I won’t say I remember exactly what happened at this point, I am sure I saw my family doctor and he ordered a test when that test was negative he ordered another test and so on and so forth. I drank nasty concoctions and was scanned. I was given shots and scanned by a different machine. The test, that to this day 26 years later, still haunts me is the one where I lay on an x-ray table as the doctors tried to find a vein in the top of my swollen foot for over an hour and a half. They simply couldn’t find a vein with the lymphatic swelling that was present, not that they knew it was lymphatic swelling yet, this test was looking for leaky veins.
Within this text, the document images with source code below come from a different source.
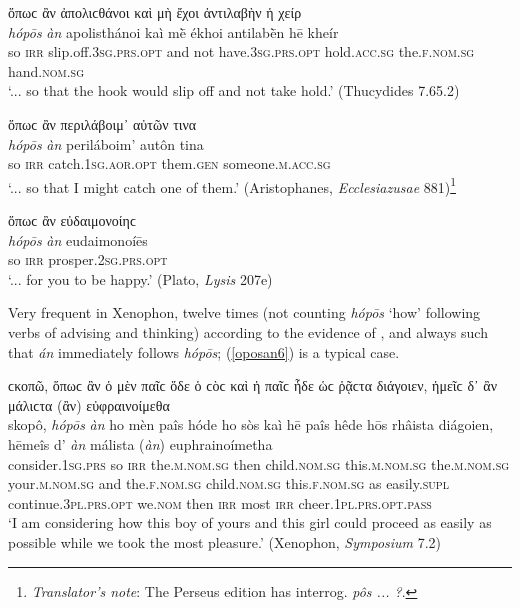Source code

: \begin{exe}
\ex ὅπωϲ ἂν ἀπολιϲθάνοι καὶ μὴ ἔχοι ἀντιλαβὴν ἡ χείρ\\
\gll \emph{hópōs} \emph{àn} apolisthánoi kaì mḕ ékhoi antilabḕn hē kheír\\
so \textsc{irr} slip.off.\textsc{3sg.prs.opt} and not have.\textsc{3sg.prs.opt} hold.\textsc{acc.sg} the.\textsc{f.nom.sg} hand.\textsc{nom.sg}\\
\trans `... so that the hook would slip off and not take hold.' (Thucydides 7.65.2)
\label{oposan3}
\end{exe}

\newpage
\begin{exe}
\ex ὅπωϲ ἂν περιλάβοιμ᾽ αὐτῶν τινα\\
\gll \emph{hópōs} \emph{àn} periláboim' autôn tina\\
so \textsc{irr} catch.\textsc{1sg.aor.opt} them.\textsc{gen}
someone.\textsc{m.acc.sg}\\
\trans `... so that I might catch one of them.' (Aristophanes, \textit{Ecclesiazusae} 881)\footnote{\emph{Translator's note}: The Perseus edition has interrog. \textit{pôs ... ?}.}
\label{oposan4}
\end{exe}

\begin{exe}
\ex ὅπωϲ ἂν εὐδαιμονοίηϲ\\
\gll \emph{hópōs} \emph{àn} eudaimonoíēs\\
so \textsc{irr} prosper.\textsc{2sg.prs.opt}\\
\trans `... for you to be happy.' (Plato, \textit{Lysis} 207e)
\label{oposan5}
\end{exe}

Very frequent in Xenophon, twelve times (not counting \emph{hópōs} `how' following verbs of advising and thinking) according to the evidence of \citet[83ff.]{Weber1885}, and always such that \emph{án} immediately follows \emph{hópōs}; (\ref{oposan6}) is a typical case.

\begin{exe}
\ex ϲκοπῶ, ὅπωϲ ἂν ὁ μὲν παῖϲ ὅδε ὁ ϲὸϲ καὶ ἡ παῖϲ ἧδε ὡϲ ῥᾷϲτα
διάγοιεν, ἡμεῖϲ δ᾽ ἂν μάλιϲτα (ἂν) εὐφραινοίμεθα\\
\gll skopô, \emph{hópōs} \emph{àn} ho mèn paîs hóde ho sòs kaì hē paîs hêde hōs rhâista diágoien, hēmeîs d' \emph{àn} málista (\emph{àn}) euphrainoímetha\\
consider.\textsc{1sg.prs} so \textsc{irr} the.\textsc{m.nom.sg} then child.\textsc{nom.sg} this.\textsc{m.nom.sg} the.\textsc{m.nom.sg} your.\textsc{m.nom.sg} and the.\textsc{f.nom.sg} child.\textsc{nom.sg} this.\textsc{f.nom.sg} as easily.\textsc{supl} continue.\textsc{3pl.prs.opt} we.\textsc{nom} then \textsc{irr} most \textsc{irr} cheer.\textsc{1pl.prs.opt.pass}\\
\trans `I am considering how this boy of yours and this girl could proceed as easily as possible while we took the most pleasure.' (Xenophon, \textit{Symposium} 7.2)
\label{oposan6}
\end{exe}

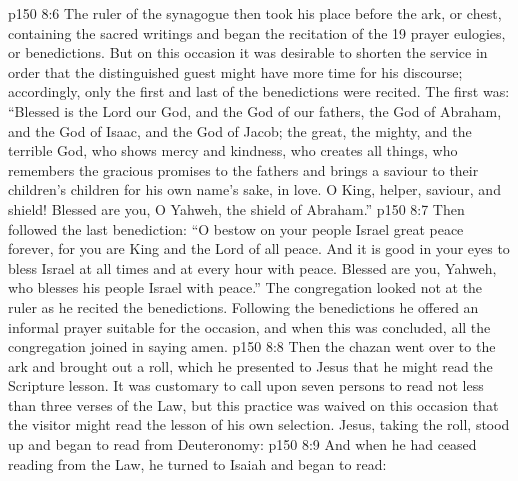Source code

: \vs p150 8:6 The ruler of the synagogue then took his place before the ark, or chest, containing the sacred writings and began the recitation of the 19 prayer eulogies, or benedictions. But on this occasion it was desirable to shorten the service in order that the distinguished guest might have more time for his discourse; accordingly, only the first and last of the benedictions were recited. The first was: “Blessed is the Lord our God, and the God of our fathers, the God of Abraham, and the God of Isaac, and the God of Jacob; the great, the mighty, and the terrible God, who shows mercy and kindness, who creates all things, who remembers the gracious promises to the fathers and brings a saviour to their children’s children for his own name’s sake, in love. O King, helper, saviour, and shield! Blessed are you, O Yahweh, the shield of Abraham.”
\vs p150 8:7 Then followed the last benediction: “O bestow on your people Israel great peace forever, for you are King and the Lord of all peace. And it is good in your eyes to bless Israel at all times and at every hour with peace. Blessed are you, Yahweh, who blesses his people Israel with peace.” The congregation looked not at the ruler as he recited the benedictions. Following the benedictions he offered an informal prayer suitable for the occasion, and when this was concluded, all the congregation joined in saying amen.
\vs p150 8:8 Then the chazan went over to the ark and brought out a roll, which he presented to Jesus that he might read the Scripture lesson. It was customary to call upon seven persons to read not less than three verses of the Law, but this practice was waived on this occasion that the visitor might read the lesson of his own selection. Jesus, taking the roll, stood up and began to read from Deuteronomy: 
\vs p150 8:9 And when he had ceased reading from the Law, he turned to Isaiah and began to read:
Eventually, they found a vein, worked on injecting the dye they were going to watch with the x-ray and blew the vein in the foot and added a huge fluid lump to the top of my already swollen foot.

The results of this incredibly painful test, that there was nothing wrong with my vascular system. This, however, brought me to the attention of a vascular surgeon who had seen this before. Since we had ruled out cancers, and many other scary diseases, and vascular issues this had to be Lymphedema because everything else has been ruled out.

We met with the vascular surgeon who told me that Lymphedema would make my leg swell, was mainly a cosmetic issue, that I probably caused by something I had done, don’t run and don’t do any high impact exercises and here’s a script for a knee-high compression stocking see you next year.

With no understanding that I just received a diagnosis that would change my life forever, that there could be major complications (cellulitis), and many things to consider to manage my LE. I left not knowing that my condition was PRIMARY meaning there is a genetic component that caused lymphatic malformations in my leg, believing I had done something wrong to cause this, and that I could do more damage by continuing my active lifestyle.

This happened back in 1992, I don’t believe much was known about LE back then, the vascular surgeon (surely had seen LE he diagnosed me but looking back he obviously didn’t really know what it was or what else to do for me) did not put me in Complete Decongestive Therapy (CDT), or recommend Manual Lymphatic Drainage (MLD), a pneumatic pump was not suggested, basically here’s your diagnosis be happy it’s not cancer or something worse wear these ugly compression knee highs and you’ll be fine.

It would be sheer dumb luck, that I did the best things possible for my lymphedema in the next few months to reduce the swelling in my leg, wear my knee-high and seem to be only mildly inconvenienced for the next 18 months. I learned about the complications and ugly side of Lymphedema at 15.